There is another fix that could radically change things for sufferers more quickly. Peter believes upping cannabis to a Schedule 4 drug would allow individuals and clinicians to import licensed and tested medicinal cannabis, like Bedrocan, from the Netherlands.
“If the government change the drug to Schedule 4 today, then they can prescribe a drug already regulated by an EU government, already fully researched. There is no excuse at all for it.”
Even if the review, expected to be rushed through by Home Secretary Sajid Javid in a matter of weeks, manages to incorporate all of the above, there’s another reason many patients will continue to grow their own that is hard to put a value on: the control it gives them over their own health in an otherwise out-of-control situation.
“If you have a chronic illness, you are given a bag of pills by a doctor and told to get on with it,” Greg concludes. “Your social life is dead. People do not want to come and hang out at your home when you are sick.

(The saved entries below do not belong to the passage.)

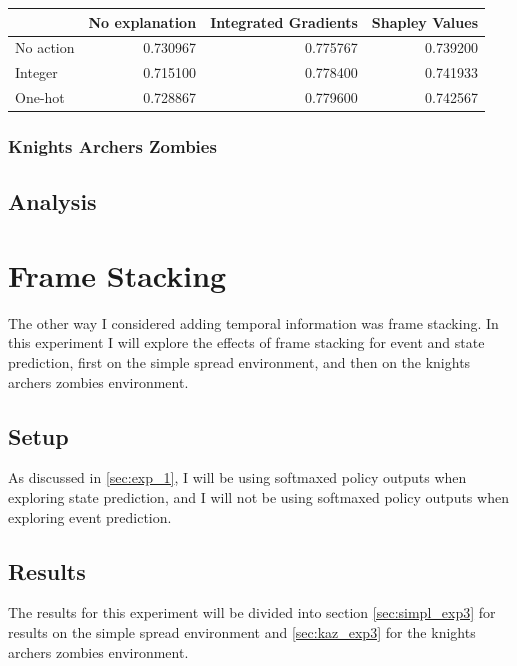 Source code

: \documentclass[UKenglish]{uiomasterthesis}
\begin{document}
\begin{center}
\label{tab:event_simpl_lstm}
\begin{tabular}{lrrr}
\toprule
 & No explanation & Integrated Gradients & Shapley Values \\
\midrule
No action & 0.730967 & 0.775767 & 0.739200 \\
Integer & 0.715100 & 0.778400 & 0.741933 \\
One-hot & 0.728867 & 0.779600 & 0.742567 \\
\bottomrule
\end{tabular}
\end{center}

\subsubsection{Knights Archers Zombies}


\subsection{Analysis}


\section{Frame Stacking}
\label{sec:exp_3}
The other way I considered adding temporal information was frame stacking. In this experiment I will explore the effects of frame stacking for event and state prediction, first on the simple spread environment, and then on the knights archers zombies environment. 

\subsection{Setup}
As discussed in \ref{sec:exp_1}, I will be using softmaxed policy outputs when exploring state prediction, and I will not be using softmaxed policy outputs when exploring event prediction.

\subsection{Results}
The results for this experiment will be divided into section \ref{sec:simpl_exp3} for results on the simple spread environment and \ref{sec:kaz_exp3} for the knights archers zombies environment.
\end{document}
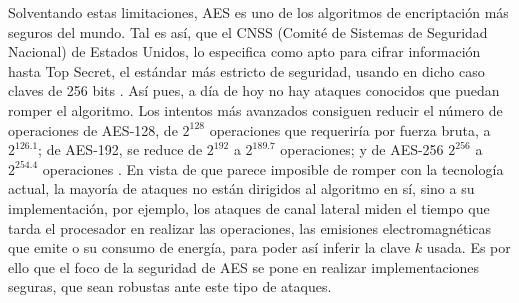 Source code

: \begin{Revision}
    Solventando estas limitaciones, AES es uno de los algoritmos de encriptación más seguros del mundo. Tal es así, que el CNSS (Comité de Sistemas de Seguridad Nacional) de Estados Unidos, lo especifica como apto para cifrar información hasta Top Secret, el estándar más estricto de seguridad, usando en dicho caso claves de 256 bits \cite{cnssp15_2016}. Así pues, a día de hoy no hay ataques conocidos que puedan romper el algoritmo. Los intentos más avanzados consiguen reducir el número de operaciones de AES-128, de $2^{128}$ operaciones que requeriría por fuerza bruta, a $2^{126.1}$; de AES-192, se reduce de $2^{192}$ a $2^{189.7}$ operaciones; y de AES-256 $2^{256}$ a $2^{254.4}$ operaciones \cite{bogdanov2011biclique}. En vista de que parece imposible de romper con la tecnología actual, la mayoría de ataques no están dirigidos al algoritmo en sí, sino a su implementación, por ejemplo, los ataques de canal lateral miden el tiempo que tarda el procesador en realizar las operaciones, las emisiones electromagnéticas que emite o su consumo de energía, para poder así inferir la clave $k$ usada. Es por ello que el foco de la seguridad de AES se pone en realizar implementaciones seguras, que sean robustas ante este tipo de ataques.
\end{Revision}
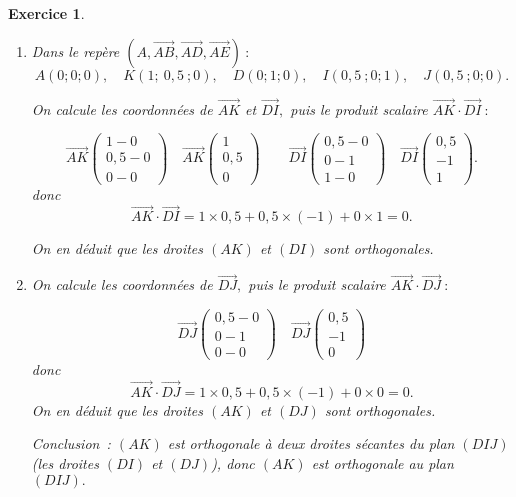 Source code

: \documentclass[10pt]{article}
\newtheorem{exo}{Exercice}
\begin{document}
\begin{exo}
\begin{multicols}{2}
\begin{enumerate}
\item Dans le repère $\left(A,\overrightarrow{AB},\overrightarrow{AD},\overrightarrow{AE}\right)~:$
\small
\[A(0;0;0),\quad K(1;~0,5~;0),\quad D(0;1;0),\quad I(0,5~;0;1),\quad J(0,5~;0;0).\]
\normalsize

On calcule les coordonnées de $\overrightarrow{AK}$ et $\overrightarrow{DI},$ puis le produit scalaire $\overrightarrow{AK}\cdot \overrightarrow{DI}~:$

\[\overrightarrow{AK}\begin{pmatrix} 1-0\\0,5-0\\0-0 \end{pmatrix}\quad \overrightarrow{AK}\begin{pmatrix} 1\\0,5\\0 \end{pmatrix}\qquad \overrightarrow{DI}\begin{pmatrix} 0,5-0\\0-1\\1-0 \end{pmatrix}\quad \overrightarrow{DI}\begin{pmatrix} 0,5\\-1\\1 \end{pmatrix}.\]
donc
\[\overrightarrow{AK}\cdot \overrightarrow{DI}=1\times 0,5+0,5\times (-1)+0\times 1=0.\]

On en déduit que les droites $(AK)$ et $(DI)$ sont orthogonales.
\item On calcule les coordonnées de $\overrightarrow{DJ},$ puis le produit scalaire $\overrightarrow{AK}\cdot \overrightarrow{DJ}~:$

\[\overrightarrow{DJ}\begin{pmatrix} 0,5-0\\0-1\\0-0 \end{pmatrix}\quad \overrightarrow{DJ}\begin{pmatrix} 0,5\\-1\\0 \end{pmatrix}\]
donc
\[\overrightarrow{AK}\cdot \overrightarrow{DJ}=1\times 0,5+0,5\times (-1)+0\times 0=0.\]
On en déduit que les droites $(AK)$ et $(DJ)$ sont orthogonales.

\medskip

Conclusion~: $(AK)$ est orthogonale à deux droites sécantes du plan $(DIJ)$ (les droites $(DI)$ et $(DJ)$), donc $(AK)$ est orthogonale au plan $(DIJ).$
\end{enumerate}

\end{multicols}
\end{exo}
\end{document}
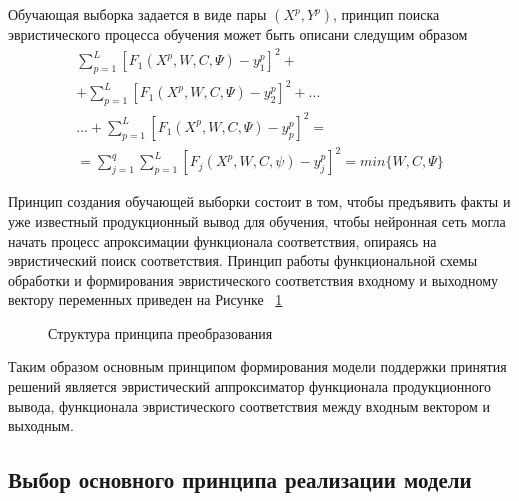 Обучающая выборка задается в виде пары $(X^p, Y^p)$, принцип поиска эвристического процесса обучения может быть описани следущим образом
\begin{equation}
    \label{eq:equation58}
    \begin{alignedat}{2}
        \sum_{p=1}^L[F_1(X^p,W,C,\Psi) - y_1^p]^2 + \\
        + \sum_{p=1}^L[F_1(X^p,W,C,\Psi) - y_2^p]^2 +  ... \\
       ... +  \sum_{p=1}^L[F_1(X^p,W,C,\Psi) - y_p^p]^2 = \\
        = \sum_{j = 1}^q{\sum_{p=1}^L{[F_j(X^p,W,C,\psi) - y^p_j]^2}}
        = min\{W,C,\Psi\}
    \end{alignedat}
\end{equation}

Принцип создания обучающей выборки состоит в том, чтобы предъявить факты и уже известный продукционный вывод для обучения, чтобы нейронная сеть могла начать процесс апроксимации функционала соответствия, опираясь на эвристический поиск соответствия.
Принцип работы функциональной схемы обработки и формирования эвристического соответствия входному и выходному вектору переменных приведен на Рисунке ~\cref{fig:FL}
\begin{figure}[ht]
    \caption{Структура принципа преобразования}\label{fig:FL}
\end{figure}

Таким образом основным принципом формирования модели поддержки принятия решений является эвристический аппроксиматор функционала продукционного вывода, функционала эвристического соответствия между входным вектором и выходным.

\subsection{Выбор основного принципа реализации модели}\label{subsec:ch3/sect2/sub1}

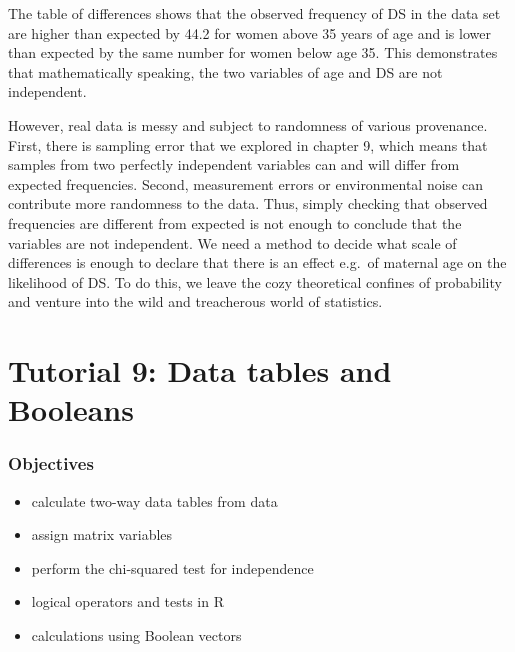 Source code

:\documentclass[
  letterpaper,
  DIV=11,
  numbers=noendperiod]{scrreprt}
\providecommand{\tightlist}{%
  \setlength{\itemsep}{0pt}\setlength{\parskip}{0pt}}\usepackage{longtable,booktabs,array}
\begin{document}
The table of differences shows that the observed frequency of DS in the
data set are higher than expected by 44.2 for women above 35 years of
age and is lower than expected by the same number for women below age
35. This demonstrates that mathematically speaking, the two variables of
age and DS are not independent.

However, real data is messy and subject to randomness of various
provenance. First, there is sampling error that we explored in chapter
9, which means that samples from two perfectly independent variables can
and will differ from expected frequencies. Second, measurement errors or
environmental noise can contribute more randomness to the data. Thus,
simply checking that observed frequencies are different from expected is
not enough to conclude that the variables are not independent. We need a
method to decide what scale of differences is enough to declare that
there is an effect e.g.~of maternal age on the likelihood of DS. To do
this, we leave the cozy theoretical confines of probability and venture
into the wild and treacherous world of statistics.


\hypertarget{tutorial-9-data-tables-and-booleans}{%
\chapter*{Tutorial 9: Data tables and
Booleans}\label{tutorial-9-data-tables-and-booleans}}


\hypertarget{objectives-3}{%
\subsection*{Objectives}\label{objectives-3}}

\begin{itemize}
\tightlist
\item
  calculate two-way data tables from data
\item
  assign matrix variables
\item
  perform the chi-squared test for independence
\item
  logical operators and tests in R
\item
  calculations using Boolean vectors
\end{itemize}
\end{document}
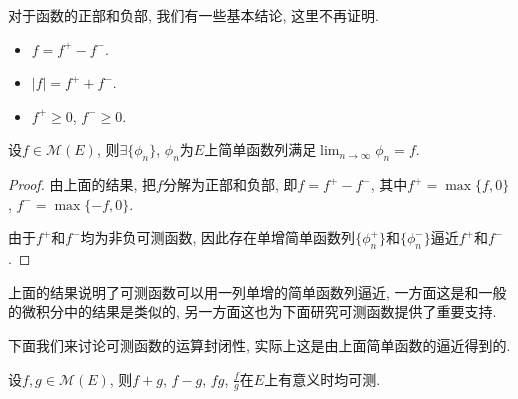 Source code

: \documentclass[theorem=false,mathfont=none,openany,sub3section]{easybook}
\begin{document}
\begin{remark}
  对于函数的正部和负部, 我们有一些基本结论, 这里不再证明.\par
  \begin{itemize}
    \item $f=f^+-f^-$.
    \item $|f|=f^++f^-$.
    \item $f^+\geqslant 0$, $f^-\geqslant 0$.
  \end{itemize}
\end{remark}

\begin{corollary}
  设$f\in \mathcal{M}(E)$, 则$\exists \{\phi_n\}$, $\phi_n$为$E$上简单函数列满足$\lim_{n \to \infty} \phi_n = f$.\par
\end{corollary}

\begin{proof}
  由上面的结果, 把$f$分解为正部和负部, 即$f=f^+-f^-$, 其中$f^+=\max\{f,0\}$, $f^-=\max\{-f,0\}$.\par
  由于$f^+$和$f^-$均为非负可测函数, 因此存在单增简单函数列$\{\phi_n^{+}\}$和$\{\phi_n^{-}\}$逼近$f^+$和$f^-$.\par
\end{proof}

\begin{remark}
  上面的结果说明了可测函数可以用一列单增的简单函数列逼近, 一方面这是和一般的微积分中的结果是类似的, 另一方面这也为下面研究可测函数提供了重要支持.\par
\end{remark}

下面我们来讨论可测函数的运算封闭性, 实际上这是由上面简单函数的逼近得到的.\par

\begin{theorem}
  设$f,g\in \mathcal{M}(E)$, 则$f+g$, $f-g$, $fg$, $\frac{f}{g}$在$E$上有意义时均可测.\par
\end{theorem}
\end{document}
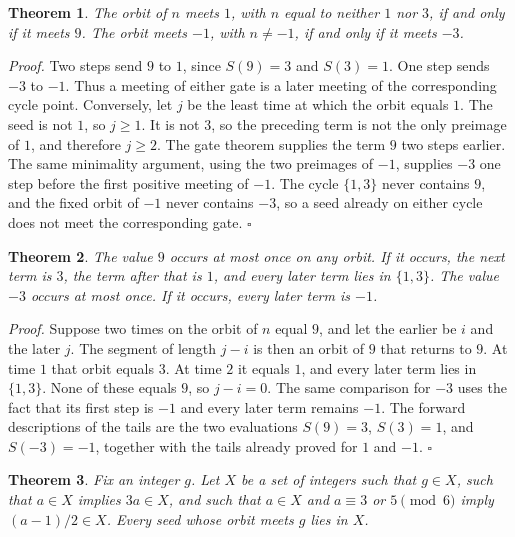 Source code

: \documentclass[11pt,letterpaper]{article}
\newtheorem{theorem}{Theorem}
\newenvironment{proof}{\noindent\textit{Proof.}}{\hfill\(\square\)}
\begin{document}
\begin{theorem}
\label{thm:external}
The orbit of \(n\) meets \(1\), with \(n\) equal to neither \(1\) nor \(3\), if and only if it meets \(9\). The orbit meets \(-1\), with \(n\ne -1\), if and only if it meets \(-3\).
\end{theorem}

\begin{proof}
Two steps send \(9\) to \(1\), since \(S(9)=3\) and \(S(3)=1\). One step sends \(-3\) to \(-1\). Thus a meeting of either gate is a later meeting of the corresponding cycle point. Conversely, let \(j\) be the least time at which the orbit equals \(1\). The seed is not \(1\), so \(j\ge 1\). It is not \(3\), so the preceding term is not the only preimage of \(1\), and therefore \(j\ge 2\). The gate theorem supplies the term \(9\) two steps earlier. The same minimality argument, using the two preimages of \(-1\), supplies \(-3\) one step before the first positive meeting of \(-1\). The cycle \(\{1,3\}\) never contains \(9\), and the fixed orbit of \(-1\) never contains \(-3\), so a seed already on either cycle does not meet the corresponding gate.
\end{proof}

\begin{theorem}
\label{thm:once}
The value \(9\) occurs at most once on any orbit. If it occurs, the next term is \(3\), the term after that is \(1\), and every later term lies in \(\{1,3\}\). The value \(-3\) occurs at most once. If it occurs, every later term is \(-1\).
\end{theorem}

\begin{proof}
Suppose two times on the orbit of \(n\) equal \(9\), and let the earlier be \(i\) and the later \(j\). The segment of length \(j-i\) is then an orbit of \(9\) that returns to \(9\). At time \(1\) that orbit equals \(3\). At time \(2\) it equals \(1\), and every later term lies in \(\{1,3\}\). None of these equals \(9\), so \(j-i=0\). The same comparison for \(-3\) uses the fact that its first step is \(-1\) and every later term remains \(-1\). The forward descriptions of the tails are the two evaluations \(S(9)=3\), \(S(3)=1\), and \(S(-3)=-1\), together with the tails already proved for \(1\) and \(-1\).
\end{proof}

\begin{theorem}
\label{thm:generated}
Fix an integer \(g\). Let \(X\) be a set of integers such that \(g\in X\), such that \(a\in X\) implies \(3a\in X\), and such that \(a\in X\) and \(a\equiv 3\) or \(5\pmod{6}\) imply \((a-1)/2\in X\). Every seed whose orbit meets \(g\) lies in \(X\).
\end{theorem}
\end{document}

“When I was in America, patient life was very different. They had collectives, they grow between them and they share their meds between them I felt so much better. Yes, I’m getting cannabis, but the social interactions I’m getting are making me feel human again.
“People taking health into their own hands in this way? That’s empowerment right there. It’s my medicine, my choice.”
*Name has been changed for legal reasons.